13. The Respondent’s advocate filed written submissions dated 29th October,2020. It was submitted that an order of committal ought to be issued to protect the legal rights of a decree holder to whom the judgement debtor has failed and/or refused to pay the decretal sum. It was further submitted that an order of committal to civil jail ought to be made as against the particular person who has failed to honour the Decree. The Respondents reiterated the averments made in its pleadings as regards the duty and ability of the alleged contemnor to pay the decretal sum, and cited the decisions in the cases of Kenya National Examination Council vs. Republic Ex parte Geoffrey Gathenji Njoroge & Others (1997) eKLRandAbdi Kadir Salat Gedi vs. Principal Registrar of Persons & Another (2014) eKLRon the circumstances when an order of mandamus can issue.

14.  It is notable in this respect that a considerable part of the Respondent’s pleadings and submissions seem to be on the question whether an order of mandamus can issue, which issue has already been dealt with finality by this Court in the judgment delivered herein on 8th December 2009.

15. It was further submitted that the Applicant has failed to state the law under which the Respondent has a duty to act, and counsel cited the cases of Daniel Kimani Njihia vs. Francis Mwangi Kimani [2015] eKLRandMichael Mungai vs.  Housing Finance Co. (K) Ltd & 5 Others [2017] eKLRfor the position that a litigant should  invoke the correct constitutional or statutory provision.

16. I have considered the arguments made by the parties herein, and note that the Applicant’s application was brought pursuant to among others, the provisions of the section 5 of the Judicature Act and section 40 of the Civil Procedure Act and Order 22 of the Civil Procedure Rules. This is as a result of the provisions of the Contempt of Court Act 2016 having been declared unconstitutional in a judgment delivered on 9th November 2018 by Mwita J. inKenya Human Rights Commission v The Hon. Attorney General & Another(2018) eKLR.

17. In this regard, the English law on committal for contempt of court is applied by virtue of section 3(1) of the Judicature Act. Rule 81. 8 of the English Civil Procedure Rules provides that unless the court dispenses with service, a judgment or order may not be enforced by way of an order for committal unless a copy of it has been served on the person required to do or not do the act in question.  Rule 81. 6 of the English Civil Procedure Rules specifically provides that the method of service shall be personal service, which is effected by leaving the order with the person to be served.

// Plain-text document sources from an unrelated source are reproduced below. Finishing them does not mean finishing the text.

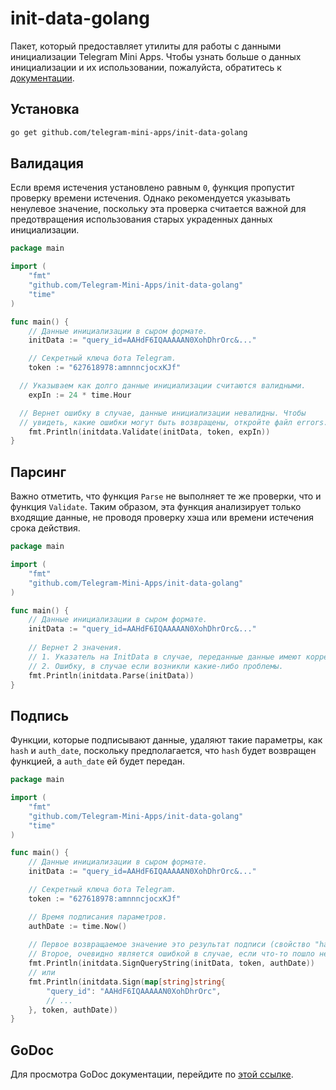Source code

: # init-data-golang

Пакет, который предоставляет утилиты для работы с данными инициализации Telegram Mini Apps. Чтобы узнать больше о данных инициализации и их использовании, пожалуйста, обратитесь к [документации](../launch-params/init-data.mdx).

## Установка

```bash
go get github.com/telegram-mini-apps/init-data-golang
```

## Валидация

Если время истечения установлено равным `0`, функция пропустит проверку времени истечения. Однако рекомендуется указывать ненулевое значение, поскольку эта проверка считается важной для предотвращения использования старых украденных данных инициализации.

```go
package main

import (
	"fmt"
	"github.com/Telegram-Mini-Apps/init-data-golang"
	"time"
)

func main() {
	// Данные инициализации в сыром формате.
	initData := "query_id=AAHdF6IQAAAAAN0XohDhrOrc&..."

	// Секретный ключа бота Telegram.
	token := "627618978:amnnncjocxKJf"

  // Указываем как долго данные инициализации считаются валидными.
	expIn := 24 * time.Hour

  // Вернет ошибку в случае, данные инициализации невалидны. Чтобы
  // увидеть, какие ошибки могут быть возвращены, откройте файл errors.go.
	fmt.Println(initdata.Validate(initData, token, expIn))
}
```

## Парсинг

Важно отметить, что функция `Parse` не выполняет те же проверки, что и функция `Validate`. Таким образом, эта функция анализирует только входящие данные, не проводя проверку хэша или времени истечения срока действия.

```go
package main

import (
    "fmt"
    "github.com/Telegram-Mini-Apps/init-data-golang"
)

func main() {
	// Данные инициализации в сыром формате.
	initData := "query_id=AAHdF6IQAAAAAN0XohDhrOrc&..."
	
	// Вернет 2 значения.
	// 1. Указатель на InitData в случае, переданные данные имеют корректный формат.
	// 2. Ошибку, в случае если возникли какие-либо проблемы.
	fmt.Println(initdata.Parse(initData))
}
```

## Подпись

Функции, которые подписывают данные, удаляют такие параметры, как `hash` и `auth_date`, поскольку предполагается, что `hash` будет возвращен функцией, а `auth_date` ей будет передан.

```go
package main

import (
	"fmt"
	"github.com/Telegram-Mini-Apps/init-data-golang"
	"time"
)

func main() {
	// Данные инициализации в сыром формате.
	initData := "query_id=AAHdF6IQAAAAAN0XohDhrOrc&..."

	// Секретный ключа бота Telegram.
	token := "627618978:amnnncjocxKJf"

	// Время подписания параметров.
	authDate := time.Now()
	
	// Первое возвращаемое значение это результат подписи (свойство "hash" в данных инициализации).
	// Второе, очевидно является ошибкой в случае, если что-то пошло не так.
	fmt.Println(initdata.SignQueryString(initData, token, authDate))
	// или
	fmt.Println(initdata.Sign(map[string]string{
		"query_id": "AAHdF6IQAAAAAN0XohDhrOrc",
		// ...
	}, token, authDate))
}
```

## GoDoc

Для просмотра GoDoc документации, перейдите по [этой ссылке](https://pkg.go.dev/github.com/telegram-mini-apps/init-data-golang).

18. This Court notes that Kenyan courts have also held that personal service of orders and a penal notice is a requirement in contempt of court proceedings, and reference is made to the Court of Appeal decisions in Nyamogo & Another vs Kenya Posts and Telecommunications Corporation, (1994) KLR 1, and  Ochino & Another vs Okombo & 4 others (1989) KLR  165 in this respect.  It is also the position and it has been held in several judicial decisions that if personal awareness of the court orders by the alleged contemnors is demonstrated, they will be found culpable of contempt even though they had not been personally served with the orders and penal notice. See in this regard the decisions in Kenya Tea Growers Association vs Francis Atwoli & Others , Nairobi High Court Constitutional Petition No 64 of 2010, Husson v Husson, (1962) 3 All E.R. 1056,  Ronson Products Ltd v Ronson Furniture Ltd (1966) RPC 497, and Davy International Ltd vs Tazzyman (1997) 1 WLR 1256.

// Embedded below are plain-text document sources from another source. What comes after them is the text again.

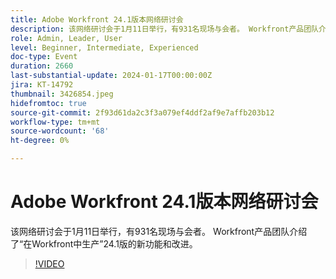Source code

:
 ```yaml
---
title: Adobe Workfront 24.1版本网络研讨会
description: 该网络研讨会于1月11日举行，有931名现场与会者。 Workfront产品团队介绍了“在Workfront中生产”24.1版的新功能和改进。
role: Admin, Leader, User
level: Beginner, Intermediate, Experienced
doc-type: Event
duration: 2660
last-substantial-update: 2024-01-17T00:00:00Z
jira: KT-14792
thumbnail: 3426854.jpeg
hidefromtoc: true
source-git-commit: 2f93d61da2c3f3a079ef4ddf2af9e7affb203b12
workflow-type: tm+mt
source-wordcount: '68'
ht-degree: 0%

---
```



# Adobe Workfront 24.1版本网络研讨会

该网络研讨会于1月11日举行，有931名现场与会者。 Workfront产品团队介绍了“在Workfront中生产”24.1版的新功能和改进。

>[!VIDEO](https://video.tv.adobe.com/v/3426854/?learn=on)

19. Lastly, the law as regards culpability for contempt of court is that the act or omission constituting disobedience of an order may be intentional, reckless, careless or quite accidental and totally unavoidable. An intentional act may be done with or without an intention to disobey the order, and with or without an intention to defy the court. The element of contumacy, which requires flagrant defiance of, the authority of the court, is no longer necessary to establish breach of a court order.  It is now established that the mental element for liability for contempt arising out of disobedience is simply that the disobeying party either intended to disobey, or made no reasonable attempt to comply with the order.  See in this respect the English House of Lords decision in Heatons Transport (St Helens) Ltd v Transport and General Workers Union  (1973) AC 15.

20. In the present application however, the outstanding prayer in the Applicants’ Notice of Motion dated 19th February 2019 appears to be modelled along the procedure set out in section 30 of the Contempt of Court of Act, which has since been declared unconstitutional. Subsection (1) of the section 30 of the Contempt of Court Act in this regard provided that if a state organ, government, department, Ministry or corporation is guilty of contempt, the court should serve a 30 days’ notice on the accounting officer requiring the accounting officer to show cause why contempt proceedings should not be commenced against him/her.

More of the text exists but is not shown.